Assigned task:
Out of the entries that follow, copy each line containing "defineProperty的作用".

Recorded information:
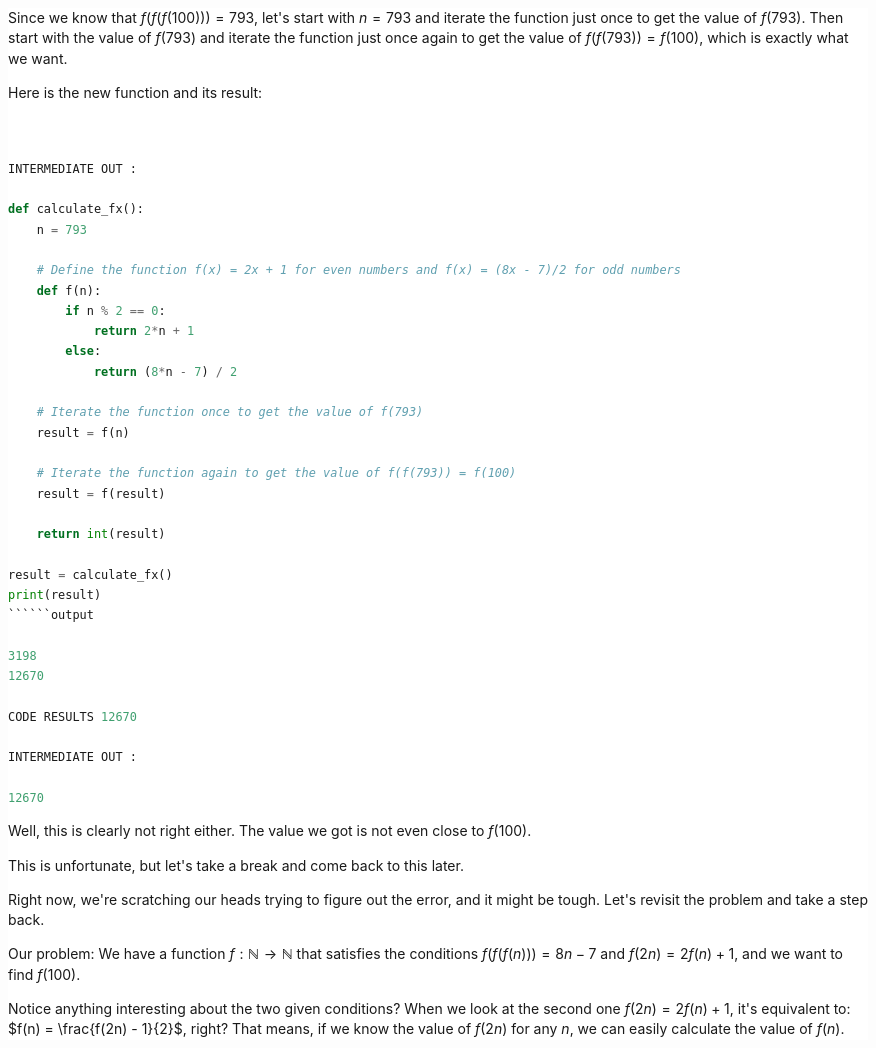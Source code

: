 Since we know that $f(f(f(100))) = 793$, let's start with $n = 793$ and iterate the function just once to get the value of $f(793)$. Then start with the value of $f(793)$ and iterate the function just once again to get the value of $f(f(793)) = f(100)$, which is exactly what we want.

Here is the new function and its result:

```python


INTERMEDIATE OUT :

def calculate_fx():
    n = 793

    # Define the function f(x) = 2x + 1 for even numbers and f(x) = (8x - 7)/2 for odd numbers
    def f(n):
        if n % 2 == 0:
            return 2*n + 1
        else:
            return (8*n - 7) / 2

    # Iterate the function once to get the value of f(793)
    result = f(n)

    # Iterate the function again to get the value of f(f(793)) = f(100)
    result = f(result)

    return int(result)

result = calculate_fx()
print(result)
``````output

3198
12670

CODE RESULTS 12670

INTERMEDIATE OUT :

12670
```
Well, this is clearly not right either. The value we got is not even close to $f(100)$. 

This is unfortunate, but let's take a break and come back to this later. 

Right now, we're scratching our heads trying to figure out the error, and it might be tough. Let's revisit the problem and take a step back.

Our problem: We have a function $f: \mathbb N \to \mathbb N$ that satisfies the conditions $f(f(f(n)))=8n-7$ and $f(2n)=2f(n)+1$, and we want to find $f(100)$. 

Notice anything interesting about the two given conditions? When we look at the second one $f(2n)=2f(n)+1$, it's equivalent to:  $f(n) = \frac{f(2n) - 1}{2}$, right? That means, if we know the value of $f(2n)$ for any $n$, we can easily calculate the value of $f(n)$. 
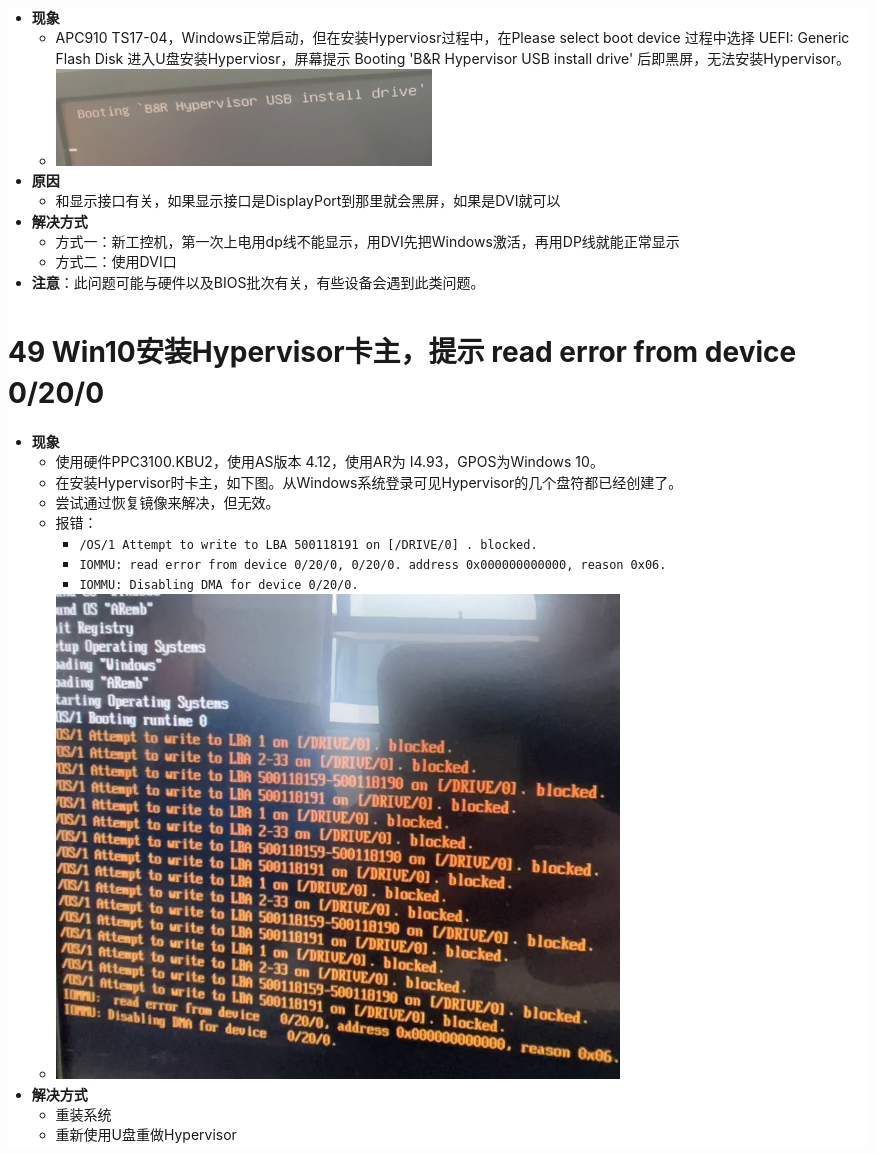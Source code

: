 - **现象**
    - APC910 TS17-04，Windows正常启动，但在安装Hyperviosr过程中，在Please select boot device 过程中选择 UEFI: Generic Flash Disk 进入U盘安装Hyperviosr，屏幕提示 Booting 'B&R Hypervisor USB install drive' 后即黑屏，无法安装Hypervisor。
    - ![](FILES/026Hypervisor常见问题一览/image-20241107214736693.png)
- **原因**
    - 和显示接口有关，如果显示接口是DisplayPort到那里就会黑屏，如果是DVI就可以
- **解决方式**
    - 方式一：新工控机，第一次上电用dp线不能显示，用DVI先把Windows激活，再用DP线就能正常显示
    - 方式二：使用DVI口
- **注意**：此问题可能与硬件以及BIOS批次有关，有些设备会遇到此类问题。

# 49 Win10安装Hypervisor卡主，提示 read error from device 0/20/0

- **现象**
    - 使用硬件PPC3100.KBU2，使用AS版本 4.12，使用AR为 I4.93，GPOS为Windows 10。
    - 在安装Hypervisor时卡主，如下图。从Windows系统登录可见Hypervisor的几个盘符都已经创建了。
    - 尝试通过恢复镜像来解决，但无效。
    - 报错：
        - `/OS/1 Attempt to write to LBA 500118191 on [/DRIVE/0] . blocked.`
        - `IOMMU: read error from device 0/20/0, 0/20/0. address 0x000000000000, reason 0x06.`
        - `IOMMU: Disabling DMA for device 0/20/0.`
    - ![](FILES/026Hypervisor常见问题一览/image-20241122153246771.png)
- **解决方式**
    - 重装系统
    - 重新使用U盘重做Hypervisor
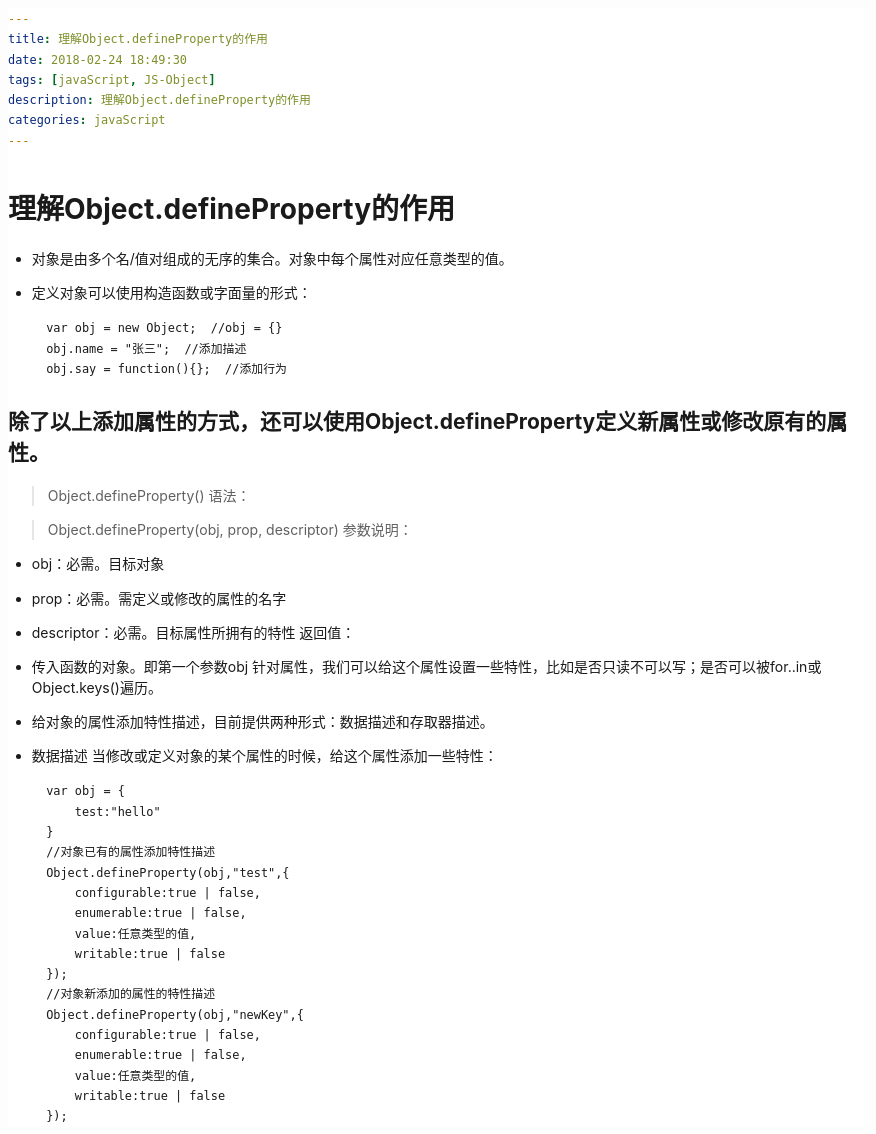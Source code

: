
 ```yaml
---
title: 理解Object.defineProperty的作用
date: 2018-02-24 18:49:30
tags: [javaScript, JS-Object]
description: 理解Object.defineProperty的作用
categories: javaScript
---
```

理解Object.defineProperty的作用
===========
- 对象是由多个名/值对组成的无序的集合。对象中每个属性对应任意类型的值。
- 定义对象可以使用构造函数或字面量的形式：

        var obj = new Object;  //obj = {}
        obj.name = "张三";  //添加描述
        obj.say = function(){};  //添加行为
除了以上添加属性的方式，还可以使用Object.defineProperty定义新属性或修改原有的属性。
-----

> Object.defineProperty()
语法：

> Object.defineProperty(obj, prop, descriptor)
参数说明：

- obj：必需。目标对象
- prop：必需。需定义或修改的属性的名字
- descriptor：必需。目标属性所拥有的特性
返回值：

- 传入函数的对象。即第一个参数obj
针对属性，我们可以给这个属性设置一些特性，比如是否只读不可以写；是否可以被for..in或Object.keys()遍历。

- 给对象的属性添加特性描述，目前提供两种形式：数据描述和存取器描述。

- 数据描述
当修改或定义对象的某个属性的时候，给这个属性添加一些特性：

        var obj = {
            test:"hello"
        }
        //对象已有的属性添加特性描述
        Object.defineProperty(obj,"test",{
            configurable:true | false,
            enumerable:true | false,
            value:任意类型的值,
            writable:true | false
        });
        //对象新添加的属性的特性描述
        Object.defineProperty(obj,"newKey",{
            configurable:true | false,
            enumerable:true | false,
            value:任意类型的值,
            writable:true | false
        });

Answer to the exercise:
title: 理解Object.defineProperty的作用
description: 理解Object.defineProperty的作用
理解Object.defineProperty的作用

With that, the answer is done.